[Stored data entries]
____________

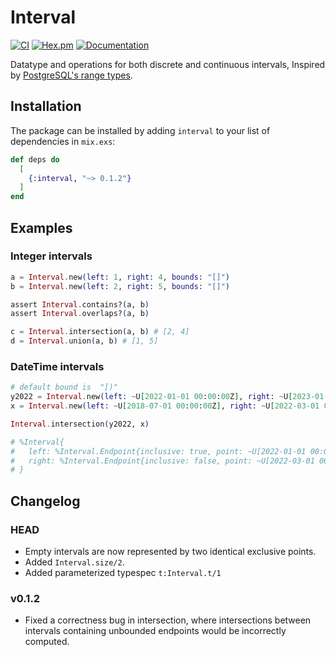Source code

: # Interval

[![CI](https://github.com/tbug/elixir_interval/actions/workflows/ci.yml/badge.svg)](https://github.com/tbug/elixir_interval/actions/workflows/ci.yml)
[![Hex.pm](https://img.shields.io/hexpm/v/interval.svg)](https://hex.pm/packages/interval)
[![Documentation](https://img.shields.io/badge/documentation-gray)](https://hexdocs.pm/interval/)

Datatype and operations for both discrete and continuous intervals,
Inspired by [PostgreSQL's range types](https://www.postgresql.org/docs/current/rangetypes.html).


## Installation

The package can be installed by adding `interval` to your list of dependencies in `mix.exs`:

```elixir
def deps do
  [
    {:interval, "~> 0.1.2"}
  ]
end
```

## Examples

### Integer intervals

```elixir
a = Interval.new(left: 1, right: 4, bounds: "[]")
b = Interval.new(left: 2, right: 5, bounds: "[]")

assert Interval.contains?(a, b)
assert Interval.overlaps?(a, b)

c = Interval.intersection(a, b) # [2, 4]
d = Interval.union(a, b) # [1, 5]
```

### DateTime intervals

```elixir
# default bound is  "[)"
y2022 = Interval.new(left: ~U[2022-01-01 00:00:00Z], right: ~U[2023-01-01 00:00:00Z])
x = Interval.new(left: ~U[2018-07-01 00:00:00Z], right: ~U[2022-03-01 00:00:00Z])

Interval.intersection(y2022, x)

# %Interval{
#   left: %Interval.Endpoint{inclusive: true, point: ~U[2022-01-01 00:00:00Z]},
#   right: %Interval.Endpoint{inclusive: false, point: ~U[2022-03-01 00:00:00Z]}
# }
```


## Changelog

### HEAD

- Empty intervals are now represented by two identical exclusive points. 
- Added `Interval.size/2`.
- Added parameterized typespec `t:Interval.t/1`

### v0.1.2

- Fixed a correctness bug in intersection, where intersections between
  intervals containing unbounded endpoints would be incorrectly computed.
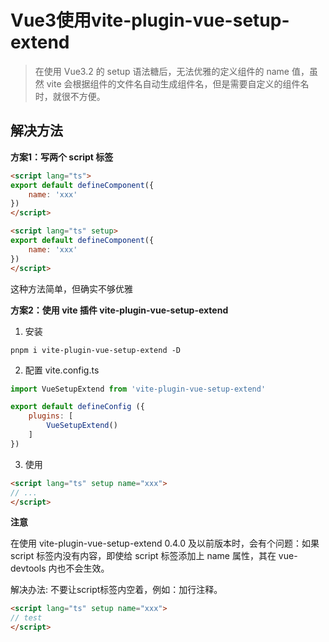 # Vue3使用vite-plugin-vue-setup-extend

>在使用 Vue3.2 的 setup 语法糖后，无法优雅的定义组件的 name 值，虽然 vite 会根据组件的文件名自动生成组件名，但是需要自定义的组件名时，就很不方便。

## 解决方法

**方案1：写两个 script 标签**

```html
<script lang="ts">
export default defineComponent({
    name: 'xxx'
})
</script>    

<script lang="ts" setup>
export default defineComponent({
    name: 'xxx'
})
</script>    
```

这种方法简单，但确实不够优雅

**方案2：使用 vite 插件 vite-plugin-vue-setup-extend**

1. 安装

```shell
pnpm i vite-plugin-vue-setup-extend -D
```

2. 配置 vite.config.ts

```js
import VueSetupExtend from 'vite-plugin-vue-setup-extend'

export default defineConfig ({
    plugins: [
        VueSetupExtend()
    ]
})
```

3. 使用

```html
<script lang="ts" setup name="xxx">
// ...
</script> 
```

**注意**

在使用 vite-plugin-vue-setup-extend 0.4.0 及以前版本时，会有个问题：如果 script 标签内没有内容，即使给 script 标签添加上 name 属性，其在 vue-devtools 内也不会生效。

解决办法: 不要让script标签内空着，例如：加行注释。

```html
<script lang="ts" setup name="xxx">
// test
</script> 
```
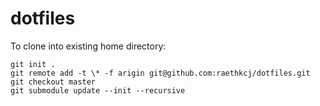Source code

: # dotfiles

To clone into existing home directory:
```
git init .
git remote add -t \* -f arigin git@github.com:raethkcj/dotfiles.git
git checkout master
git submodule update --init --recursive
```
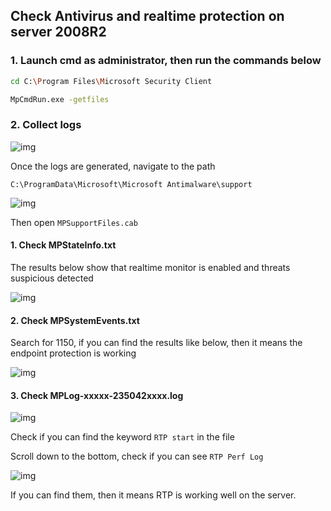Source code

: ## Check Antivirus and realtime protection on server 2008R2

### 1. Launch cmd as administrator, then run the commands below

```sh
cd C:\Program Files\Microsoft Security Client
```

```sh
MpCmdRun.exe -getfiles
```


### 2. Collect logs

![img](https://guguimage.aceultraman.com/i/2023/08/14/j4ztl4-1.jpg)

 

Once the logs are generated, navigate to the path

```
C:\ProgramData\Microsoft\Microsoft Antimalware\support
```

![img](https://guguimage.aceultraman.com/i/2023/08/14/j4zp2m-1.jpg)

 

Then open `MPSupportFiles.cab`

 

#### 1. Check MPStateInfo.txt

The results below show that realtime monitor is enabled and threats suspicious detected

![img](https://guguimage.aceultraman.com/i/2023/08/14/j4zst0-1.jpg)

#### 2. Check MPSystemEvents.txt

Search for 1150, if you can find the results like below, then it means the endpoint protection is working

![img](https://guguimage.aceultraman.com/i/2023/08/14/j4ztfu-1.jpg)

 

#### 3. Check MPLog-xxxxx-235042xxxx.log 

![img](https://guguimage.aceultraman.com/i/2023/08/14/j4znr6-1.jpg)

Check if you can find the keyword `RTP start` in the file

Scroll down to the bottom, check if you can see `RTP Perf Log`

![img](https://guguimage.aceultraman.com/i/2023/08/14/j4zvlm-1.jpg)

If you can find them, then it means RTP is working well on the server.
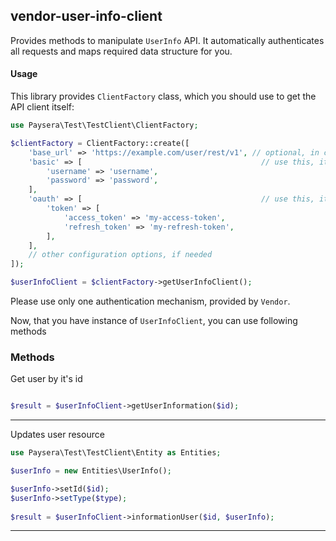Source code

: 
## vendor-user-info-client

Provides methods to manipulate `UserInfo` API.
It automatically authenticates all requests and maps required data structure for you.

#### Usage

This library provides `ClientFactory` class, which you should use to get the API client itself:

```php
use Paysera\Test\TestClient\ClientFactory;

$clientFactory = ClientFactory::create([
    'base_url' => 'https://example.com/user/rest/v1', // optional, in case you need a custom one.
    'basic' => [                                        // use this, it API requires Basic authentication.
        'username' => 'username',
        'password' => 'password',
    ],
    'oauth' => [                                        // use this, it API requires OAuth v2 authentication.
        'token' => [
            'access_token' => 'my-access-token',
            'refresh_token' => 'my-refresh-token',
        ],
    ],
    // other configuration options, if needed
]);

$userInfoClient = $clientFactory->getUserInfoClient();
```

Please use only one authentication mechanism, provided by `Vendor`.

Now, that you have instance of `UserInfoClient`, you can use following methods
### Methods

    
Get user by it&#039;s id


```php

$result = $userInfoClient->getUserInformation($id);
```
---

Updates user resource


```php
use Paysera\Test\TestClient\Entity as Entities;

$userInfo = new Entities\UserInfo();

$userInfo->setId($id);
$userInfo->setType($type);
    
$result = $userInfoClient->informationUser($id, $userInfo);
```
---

____________

#### TASK BRIEF
From the first record above to the last, output each one exactly and omit the pictures.

#### THE ANSWER
Source code

: # Interval

[![CI](https://github.com/tbug/elixir_interval/actions/workflows/ci.yml/badge.svg)](https://github.com/tbug/elixir_interval/actions/workflows/ci.yml)
[![Hex.pm](https://img.shields.io/hexpm/v/interval.svg)](https://hex.pm/packages/interval)
[![Documentation](https://img.shields.io/badge/documentation-gray)](https://hexdocs.pm/interval/)

Datatype and operations for both discrete and continuous intervals,
Inspired by [PostgreSQL's range types](https://www.postgresql.org/docs/current/rangetypes.html).


## Installation

The package can be installed by adding `interval` to your list of dependencies in `mix.exs`:

```elixir
def deps do
  [
    {:interval, "~> 0.1.2"}
  ]
end
```

## Examples

### Integer intervals

```elixir
a = Interval.new(left: 1, right: 4, bounds: "[]")
b = Interval.new(left: 2, right: 5, bounds: "[]")

assert Interval.contains?(a, b)
assert Interval.overlaps?(a, b)

c = Interval.intersection(a, b) # [2, 4]
d = Interval.union(a, b) # [1, 5]
```

### DateTime intervals

```elixir
# default bound is  "[)"
y2022 = Interval.new(left: ~U[2022-01-01 00:00:00Z], right: ~U[2023-01-01 00:00:00Z])
x = Interval.new(left: ~U[2018-07-01 00:00:00Z], right: ~U[2022-03-01 00:00:00Z])

Interval.intersection(y2022, x)

# %Interval{
#   left: %Interval.Endpoint{inclusive: true, point: ~U[2022-01-01 00:00:00Z]},
#   right: %Interval.Endpoint{inclusive: false, point: ~U[2022-03-01 00:00:00Z]}
# }
```


## Changelog

### HEAD

- Empty intervals are now represented by two identical exclusive points. 
- Added `Interval.size/2`.
- Added parameterized typespec `t:Interval.t/1`

### v0.1.2

- Fixed a correctness bug in intersection, where intersections between
  intervals containing unbounded endpoints would be incorrectly computed.
 # Vue3使用vite-plugin-vue-setup-extend

>在使用 Vue3.2 的 setup 语法糖后，无法优雅的定义组件的 name 值，虽然 vite 会根据组件的文件名自动生成组件名，但是需要自定义的组件名时，就很不方便。

## 解决方法

**方案1：写两个 script 标签**

```html
<script lang="ts">
export default defineComponent({
    name: 'xxx'
})
</script>    

<script lang="ts" setup>
export default defineComponent({
    name: 'xxx'
})
</script>    
```

这种方法简单，但确实不够优雅

**方案2：使用 vite 插件 vite-plugin-vue-setup-extend**

1. 安装

```shell
pnpm i vite-plugin-vue-setup-extend -D
```

2. 配置 vite.config.ts

```js
import VueSetupExtend from 'vite-plugin-vue-setup-extend'

export default defineConfig ({
    plugins: [
        VueSetupExtend()
    ]
})
```

3. 使用

```html
<script lang="ts" setup name="xxx">
// ...
</script> 
```

**注意**

在使用 vite-plugin-vue-setup-extend 0.4.0 及以前版本时，会有个问题：如果 script 标签内没有内容，即使给 script 标签添加上 name 属性，其在 vue-devtools 内也不会生效。

解决办法: 不要让script标签内空着，例如：加行注释。

```html
<script lang="ts" setup name="xxx">
// test
</script> 
```
Source code

: # dotfiles

To clone into existing home directory:
```
git init .
git remote add -t \* -f arigin git@github.com:raethkcj/dotfiles.git
git checkout master
git submodule update --init --recursive
```
Source code

: ## Check Antivirus and realtime protection on server 2008R2

### 1. Launch cmd as administrator, then run the commands below

```sh
cd C:\Program Files\Microsoft Security Client
```

```sh
MpCmdRun.exe -getfiles
```


### 2. Collect logs

![img](https://guguimage.aceultraman.com/i/2023/08/14/j4ztl4-1.jpg)

 

Once the logs are generated, navigate to the path

```
C:\ProgramData\Microsoft\Microsoft Antimalware\support
```

![img](https://guguimage.aceultraman.com/i/2023/08/14/j4zp2m-1.jpg)

 

Then open `MPSupportFiles.cab`

 

#### 1. Check MPStateInfo.txt

The results below show that realtime monitor is enabled and threats suspicious detected

![img](https://guguimage.aceultraman.com/i/2023/08/14/j4zst0-1.jpg)

#### 2. Check MPSystemEvents.txt

Search for 1150, if you can find the results like below, then it means the endpoint protection is working

![img](https://guguimage.aceultraman.com/i/2023/08/14/j4ztfu-1.jpg)

 

#### 3. Check MPLog-xxxxx-235042xxxx.log 

![img](https://guguimage.aceultraman.com/i/2023/08/14/j4znr6-1.jpg)

Check if you can find the keyword `RTP start` in the file

Scroll down to the bottom, check if you can see `RTP Perf Log`

![img](https://guguimage.aceultraman.com/i/2023/08/14/j4zvlm-1.jpg)

If you can find them, then it means RTP is working well on the server.
Source code

: 
## vendor-user-info-client

Provides methods to manipulate `UserInfo` API.
It automatically authenticates all requests and maps required data structure for you.

#### Usage

This library provides `ClientFactory` class, which you should use to get the API client itself:

```php
use Paysera\Test\TestClient\ClientFactory;

$clientFactory = ClientFactory::create([
    'base_url' => 'https://example.com/user/rest/v1', // optional, in case you need a custom one.
    'basic' => [                                        // use this, it API requires Basic authentication.
        'username' => 'username',
        'password' => 'password',
    ],
    'oauth' => [                                        // use this, it API requires OAuth v2 authentication.
        'token' => [
            'access_token' => 'my-access-token',
            'refresh_token' => 'my-refresh-token',
        ],
    ],
    // other configuration options, if needed
]);

$userInfoClient = $clientFactory->getUserInfoClient();
```

Please use only one authentication mechanism, provided by `Vendor`.

Now, that you have instance of `UserInfoClient`, you can use following methods
### Methods

    
Get user by it&#039;s id


```php

$result = $userInfoClient->getUserInformation($id);
```
---

Updates user resource


```php
use Paysera\Test\TestClient\Entity as Entities;

$userInfo = new Entities\UserInfo();

$userInfo->setId($id);
$userInfo->setType($type);
    
$result = $userInfoClient->informationUser($id, $userInfo);
```
---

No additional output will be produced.